No matter how many twinkling lights you put on a palm tree, it just isn't going to be a Christmas tree. Santa, with his fur, looks uncomfortable in this city where an unusually warm, 80-degree weekend had well-dressed women opting for strapless gowns.
Giddy with joy (or was it heat stroke?), my wife and I soaked up the sun and cooling ocean breeze during a long-weekend getaway to Charleston. We'd smile and tell strangers that we came from Chicago -- where folks who finally found enough salt to melt the ice were digging out from another snowfall.

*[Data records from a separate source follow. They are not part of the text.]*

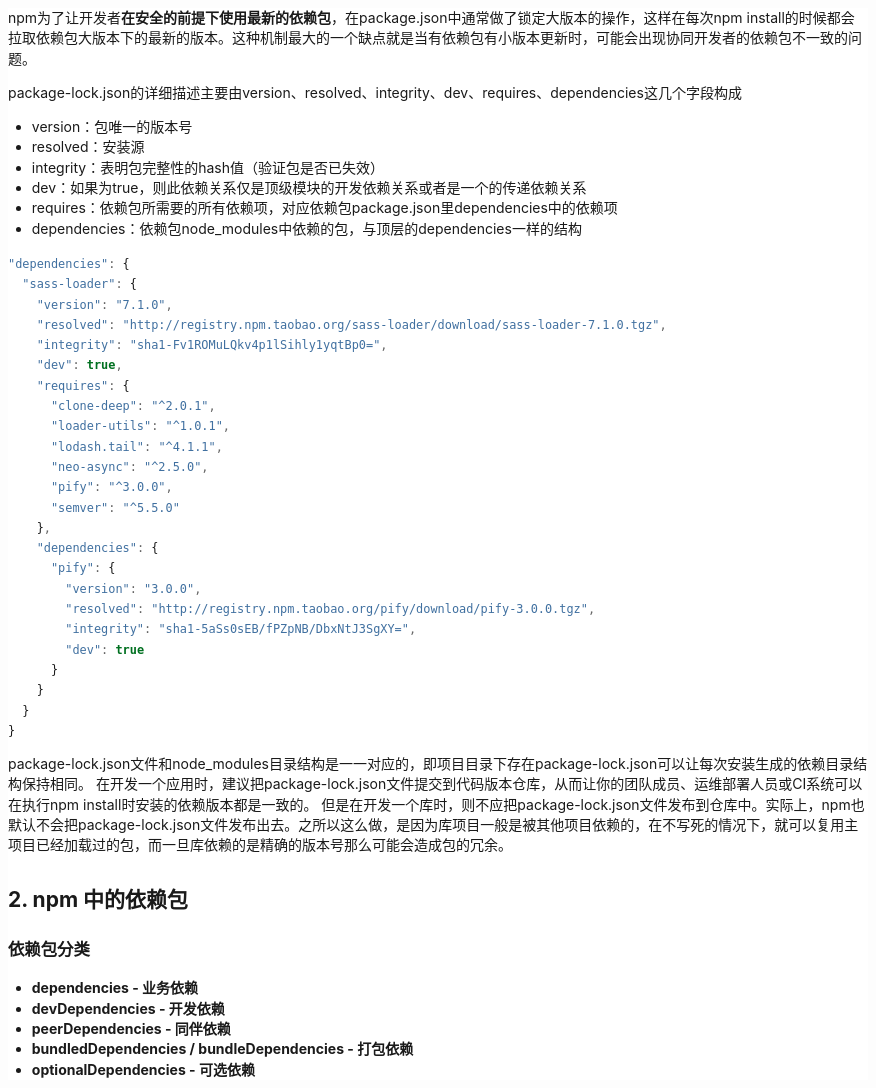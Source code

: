 npm为了让开发者**在安全的前提下使用最新的依赖包**，在package.json中通常做了锁定大版本的操作，这样在每次npm install的时候都会拉取依赖包大版本下的最新的版本。这种机制最大的一个缺点就是当有依赖包有小版本更新时，可能会出现协同开发者的依赖包不一致的问题。


package-lock.json的详细描述主要由version、resolved、integrity、dev、requires、dependencies这几个字段构成

- version：包唯一的版本号
- resolved：安装源
- integrity：表明包完整性的hash值（验证包是否已失效）
- dev：如果为true，则此依赖关系仅是顶级模块的开发依赖关系或者是一个的传递依赖关系
- requires：依赖包所需要的所有依赖项，对应依赖包package.json里dependencies中的依赖项
- dependencies：依赖包node_modules中依赖的包，与顶层的dependencies一样的结构
```javascript
"dependencies": {
  "sass-loader": {
    "version": "7.1.0",
    "resolved": "http://registry.npm.taobao.org/sass-loader/download/sass-loader-7.1.0.tgz",
    "integrity": "sha1-Fv1ROMuLQkv4p1lSihly1yqtBp0=",
    "dev": true,
    "requires": {
      "clone-deep": "^2.0.1",
      "loader-utils": "^1.0.1",
      "lodash.tail": "^4.1.1",
      "neo-async": "^2.5.0",
      "pify": "^3.0.0",
      "semver": "^5.5.0"
    },
    "dependencies": {
      "pify": {
        "version": "3.0.0",
        "resolved": "http://registry.npm.taobao.org/pify/download/pify-3.0.0.tgz",
        "integrity": "sha1-5aSs0sEB/fPZpNB/DbxNtJ3SgXY=",
        "dev": true
      }
    }
  }
}
```
package-lock.json文件和node_modules目录结构是一一对应的，即项目目录下存在package-lock.json可以让每次安装生成的依赖目录结构保持相同。
在开发一个应用时，建议把package-lock.json文件提交到代码版本仓库，从而让你的团队成员、运维部署人员或CI系统可以在执行npm install时安装的依赖版本都是一致的。
但是在开发一个库时，则不应把package-lock.json文件发布到仓库中。实际上，npm也默认不会把package-lock.json文件发布出去。之所以这么做，是因为库项目一般是被其他项目依赖的，在不写死的情况下，就可以复用主项目已经加载过的包，而一旦库依赖的是精确的版本号那么可能会造成包的冗余。
​

## 2. npm 中的依赖包
### 依赖包分类

- **dependencies - 业务依赖**
- **devDependencies - 开发依赖**
- **peerDependencies - 同伴依赖**
- **bundledDependencies / bundleDependencies - 打包依赖**
- **optionalDependencies - 可选依赖**
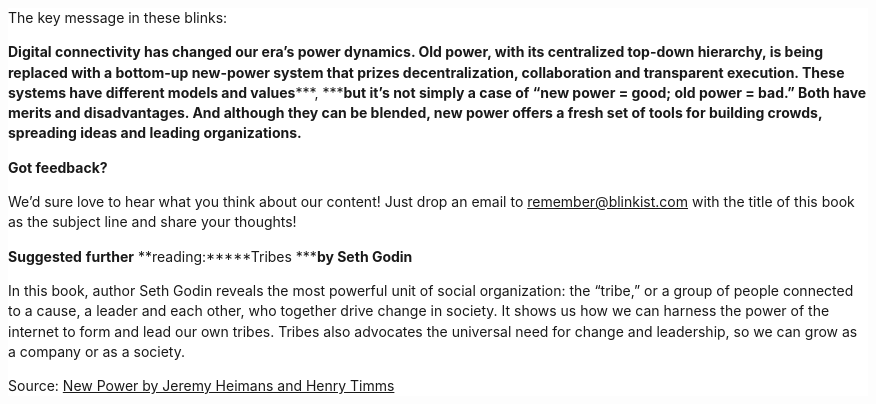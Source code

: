 The key message in these blinks:

**Digital connectivity has changed our era’s power dynamics. Old power, with its centralized top-down hierarchy, is being replaced with a bottom-up new-power system that prizes decentralization, collaboration and transparent execution. These systems have different models and values*****, *****but it’s not simply a case of “new power = good; old power = bad.” Both have merits and disadvantages. And although they can be blended, new power offers a fresh set of tools for building crowds, spreading ideas and leading organizations.**

**Got feedback?**

We’d sure love to hear what you think about our content! Just drop an email to remember@blinkist.com with the title of this book as the subject line and share your thoughts!

**Suggested** **further** **reading:*****Tribes *****by Seth Godin**

In this book, author Seth Godin reveals the most powerful unit of social organization: the “tribe,” or a group of people connected to a cause, a leader and each other, who together drive change in society. It shows us how we can harness the power of the internet to form and lead our own tribes. Tribes also advocates the universal need for change and leadership, so we can grow as a company or as a society.


Source: [New Power by Jeremy Heimans and Henry Timms](https://www.blinkist.com/en/nc/daily/reader/new-power-en/)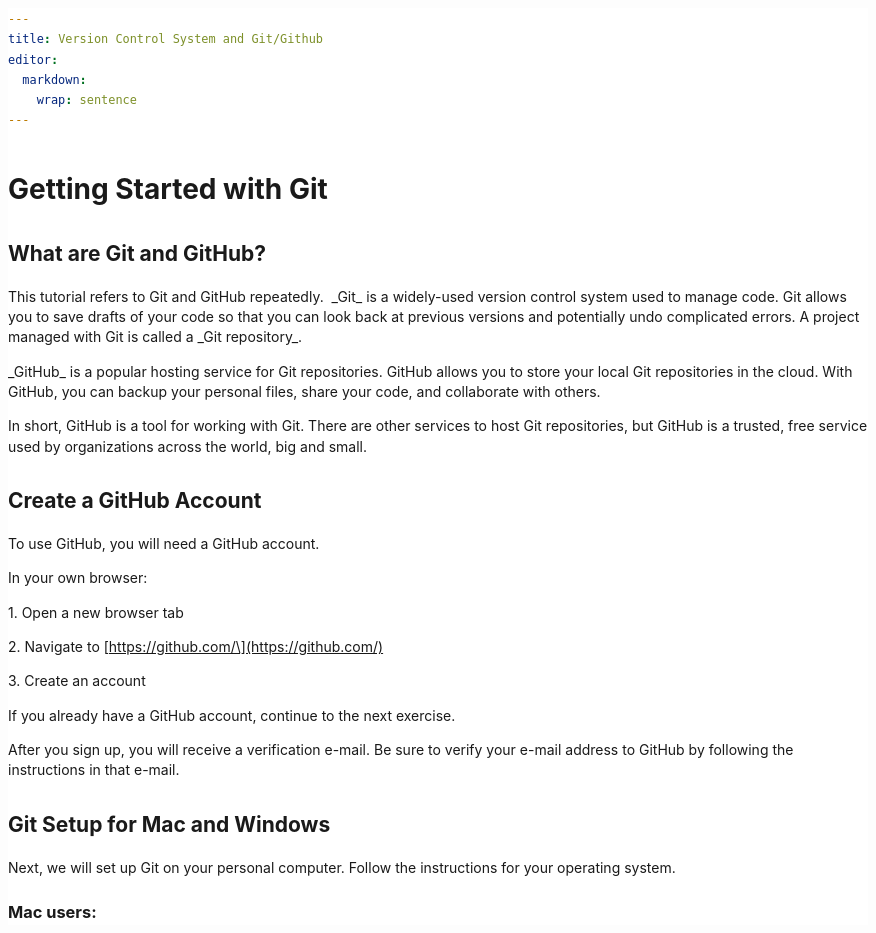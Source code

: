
 ```yaml
---
title: Version Control System and Git/Github
editor: 
  markdown: 
    wrap: sentence
---
```


# Getting Started with Git

## What are Git and GitHub?

This tutorial refers to Git and GitHub repeatedly. 
\_Git\_ is a widely-used version control system used to manage code.
Git allows you to save drafts of your code so that you can look back at previous versions and potentially undo complicated errors.
A project managed with Git is called a \_Git repository\_.

\_GitHub\_ is a popular hosting service for Git repositories.
GitHub allows you to store your local Git repositories in the cloud.
With GitHub, you can backup your personal files, share your code, and collaborate with others.

In short, GitHub is a tool for working with Git.
There are other services to host Git repositories, but GitHub is a trusted, free service used by organizations across the world, big and small.

## Create a GitHub Account

To use GitHub, you will need a GitHub account.

In your own browser:

1\.
Open a new browser tab

2\.
Navigate to \[https://github.com/\](https://github.com/)

3\.
Create an account

If you already have a GitHub account, continue to the next exercise.

After you sign up, you will receive a verification e-mail.
Be sure to verify your e-mail address to GitHub by following the instructions in that e-mail.

## Git Setup for Mac and Windows

Next, we will set up Git on your personal computer.
Follow the instructions for your operating system.

### Mac users:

The response from Southerners was universal: "I wish we'd get some snow."
Many of those afflicted with a sudden bout of snow coveting were transplants from the North, such as the Pennsylvanian who gave us our mule-drawn carriage tour. They know snow and its flaws, but they still want a splash of white for Christmas.
Even a native from Florence, S.C., bemoaned the lack of snow. The occasional ice storm won't do, he added. He wants a white Christmas like those portrayed in books, movies and songs.
"By strange coincidence, I was talking to my wife yesterday about the song 'Dreaming of a White Christmas,' and saying how that doesn't mean much for folks in the southern half of the U.S.," e-mails James R. Angel, Illinois State Climatologist.
Chicago now boasts a snow cover that even inspires envy in other northerners.
"I'm jealous," says David Robinson, New Jersey state climatologist and renowned climate researcher from Rutgers University. "We've got a half an inch of sleet here."
Every state (even Hawaii, Florida and Texas) has gotten snow at some time. But if Christmas had been Monday, poor Southerners would have been in the 43 percent of the nation without snow -- according to maps put out by the National Weather Service's National Operational Hydrologic Remote Sensing Center.
The current swath of the snow blanket is a tad surprising. You might not appreciate this if your back still is sore from shoveling, but snow is in a slump.
"Snow cover in the north is on decline," says Ted Scambos, lead scientist at the University of Colorado's National Snow and Ice Data Center. While garnering more attention for his research on global warming matters such as the melting of Antarctica's Larsen B ice shelf, Scambos says maps of snow during the past 40 years show a decline across the entire northern hemisphere.
While snow and global warming are complicated, the easy answer is that less snow means a warmer earth. Without snow cover to reflect it, sunlight heats dark, wet land, Scambos says.
"If we were to suddenly lose snow, the earth would absorb that energy from the sun and heat up," explains Robinson, whose studies show that our spring snow cover is disappearing quicker than it did a generation ago.
Some states depend on snow for their ski industries. They count on snow melt to replenish their water supplies and irrigate their crops.
A blanket of snow insulates plants, animals and insects from harsh temperatures, while hiding litter and dog droppings, Angel adds.
Numbers don't tell the entire story.
"We had an 18-inch snowfall in New Jersey two years ago. It fell on a Saturday night and it was gone by Thursday," says Robinson.
So we should be glad that we have this lingering snow?
"Absolutely," Robinson says, listing snow benefits from curbing global warming to replenishing water supplies to affecting storm tracks.
"You can also talk about it in terms of entertainment," Robinson says, expressing a hankering for cross-country skiing. "And there is always the aesthetics. … A white Christmas -- people have this ingrained in their souls."
Angel credits the recent 7.3 inches of snow in Champaign for his sons (ages 18 and 22) spending a rare night home.
"We got to eat together and decorated the tree," Angel says.
So, as you brace for the next couple of inches of snow, be grateful for all that snow gives us, and know that beachcombers in South Carolina envy you.